フォルスシスティラ



 噂があった。


 その教会は太陽のような神官がいると。




「おはよう!!!!!!!!」

『うるさい!!』

「起きたら朝ごはんだよ!!!!!!!!!」

『わかったからうるさい!!!!』


 ……もしかすると、太陽よりも何百倍も厄介なものかもしれないが。




 その神官はナルテゴと言った。明るくうるさく元気良く大声で、そして何よりも声量を最大限にして生活していた。近隣からの別名は『目覚ましオレンジ』である。
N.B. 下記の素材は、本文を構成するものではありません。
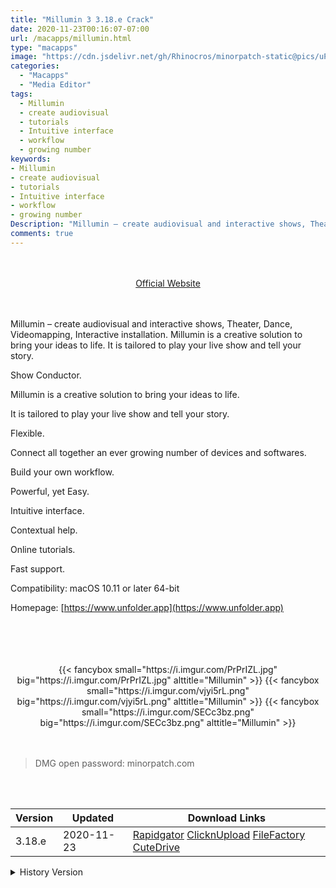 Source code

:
 ```yaml
---
title: "Millumin 3 3.18.e Crack"
date: 2020-11-23T00:16:07-07:00
url: /macapps/millumin.html
type: "macapps"
image: "https://cdn.jsdelivr.net/gh/Rhinocros/minorpatch-static@pics/uPic/m3KfOF.png"
categories:
  - "Macapps"
  - "Media Editor"
tags:
  - Millumin
  - create audiovisual
  - tutorials
  - Intuitive interface
  - workflow
  - growing number
keywords:
- Millumin
- create audiovisual
- tutorials
- Intuitive interface
- workflow
- growing number
Description: "Millumin – create audiovisual and interactive shows, Theater, Dance, Videomapping, Interactive installation"
comments: true
---
```


<br/>
<br/>
<center>
<a href="https://www.unfolder.app" target="blank"><div class="border px-4 border-blue-500 rounded-lg transition duration-500 
    ease-in-out w-48 text-lg text-blue-500 text-center hover:bg-blue-500 hover:text-white">
  Official Website 
</div></a>
</center>
<br/>
<br/>

Millumin – create audiovisual and interactive shows, Theater, Dance, Videomapping, Interactive installation. Millumin is a creative solution to bring your ideas to life. It is tailored to play your live show and tell your story.

Show Conductor.

Millumin is a creative solution to bring your ideas to life.

It is tailored to play your live show and tell your story.

Flexible.

Connect all together an ever growing number of devices and softwares.

Build your own workflow.

Powerful, yet Easy.

Intuitive interface.

Contextual help.

Online tutorials.

Fast support.

Compatibility:  macOS 10.11 or later 64-bit

Homepage: [https://www.unfolder.app](https://www.unfolder.app)

<br/>
<br/>
<script async src="https://pagead2.googlesyndication.com/pagead/js/adsbygoogle.js"></script>
<ins class="adsbygoogle"
     style="display:block; text-align:center;"
     data-ad-layout="in-article"
     data-ad-format="fluid"
     data-ad-client="ca-pub-8746275014476192"
     data-ad-slot="5144997159"></ins>
<script>
     (adsbygoogle = window.adsbygoogle || []).push({});
</script>
<br/>
<br/>


<center>

<div class="w-full grid grid-cols-3 flex gap-2">
{{< fancybox small="https://i.imgur.com/PrPrIZL.jpg" big="https://i.imgur.com/PrPrIZL.jpg" alttitle="Millumin" >}}
{{< fancybox small="https://i.imgur.com/vjyi5rL.png" big="https://i.imgur.com/vjyi5rL.png" alttitle="Millumin" >}}
{{< fancybox small="https://i.imgur.com/SECc3bz.png" big="https://i.imgur.com/SECc3bz.png" alttitle="Millumin" >}}
</div>

</center>

<br/>
<br/>


> DMG open password: minorpatch.com

<br/>

<br/>
<div id="history_version" class="history_version">

| Version | Updated | Download Links |
| ---- | ---- | ---- |
| 3.18.e | 2020-11-23 | [Rapidgator](https://ouo.io/s0sZHo)   [ClicknUpload](https://ouo.io/aOn7rQi)   [FileFactory](https://ouo.io/E36Q9)   [CuteDrive](https://ouo.io/3LspnJ) |
<details>
<summary>History Version</summary>

| Version | Updated | Download Links |
| ---- | ---- | ---- |
| 3.16.c | 2020-08-23 | [UsersCloud](https://ouo.io/14Gk2EG)   [ClicknUpload](https://ouo.io/vPgnl9)   [FileFactory](https://ouo.io/zYYVEQ)   [CuteDrive](https://ouo.io/BwKVsg) |
| 3.16.a | 2020-06-21 | [UsersCloud](https://ouo.io/JNdgN1)   [ClicknUpload](https://ouo.io/ADRRLW)   [FileFactory](https://ouo.io/7jfVgp)   [CuteDrive](https://ouo.io/W116ng) |
| 3.14.f | 2020-05-21 | [UsersCloud](https://ouo.io/70aqIK)   [ClicknUpload](https://ouo.io/A1K5d9)   [FileFactory](https://ouo.io/p39ZkD)   [CuteDrive](https://ouo.io/6xybCh) |
| 3.14.e | 2020-03-16 | [UsersCloud](https://ouo.io/1hTl9k)   [ClicknUpload](https://ouo.io/1VErY8)   [FileFactory](https://ouo.io/9k0KrxO)   [CuteDrive](https://ouo.io/897IBC) |
</details>

</div>
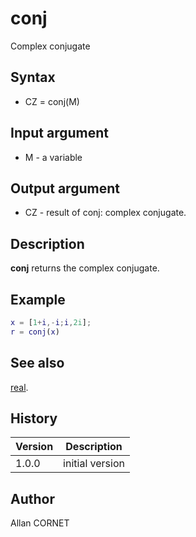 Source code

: # conj

Complex conjugate

## Syntax

- CZ = conj(M)

## Input argument

- M - a variable

## Output argument

- CZ - result of conj: complex conjugate.

## Description

  <p><b>conj</b> returns the complex conjugate.</p>

## Example

```matlab
x = [1+i,-i;i,2i];
r = conj(x)
```

## See also

[real](real.md).

## History

| Version | Description     |
| ------- | --------------- |
| 1.0.0   | initial version |

## Author

Allan CORNET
「朝ごはん食べたらお散歩して、お昼までいっぱい遊ぼう!!!!!!!!!」

「はーい」

「うん」


 ちなみにオーケストラやバンドでもそうだが大音響を聞き続けると耳が慣れる。ここの子供達は慣れきっている。朝はいつまで経っても慣れない。


「それじゃあお散歩だ!!!!!!!!!」

『はーい』


 お散歩。それは何個か意味がある。


「おはようさん。朝から元気じゃの」

「はい!!!!!!!!!」


 ご近所さんへのご挨拶。


「ほら、頑張れよ」

「ありがとうございます、これからも頑張ります!!!!!!!!!!!!!!!!!!!!!!!!!!!!!!!!!!!!!!!!!!!!!!!!!!!!!!!!!!!!!!!」


 もしくはありがたい寄付への感謝。


 それと。


「ほら!起きなさい!」

「おはようございます!!!!!!!!!」


 遅刻未遂への強制起床。


「いつもありがとうね、これは気持ちよ」

「わぁ!!!!!!!!!!!!!!!!!」




 小さな背丈でてこてこと歩く愛らしい生き物は数年前にここに来た。前任者はかなりの歳であったので耳が遠く、はっきり聞こえやすいとか言っていて気付かなかった。


 近所の皆様は無理矢理慣れさせられた。


「さあ!!!!!」

「うるっさ」

「今日はたんぽぽのお花をみんなで探してみようか!!!!!!!!!!!!!!!!!!」

「うるっさ」


 キラキラとした目で意気込む姿に遠くの通行人は微笑む。近くの通行人はイヤホンを貫通して聞こえてきた声にビビり散らかす。テレビで聞こえてきたら1発で身バレである。


 不幸にも近くで聞いていた子供の鼓膜にそう見過ごせないレベルのインパクトが叩き付けられたこと以外は平和に蒲公英探しは進む。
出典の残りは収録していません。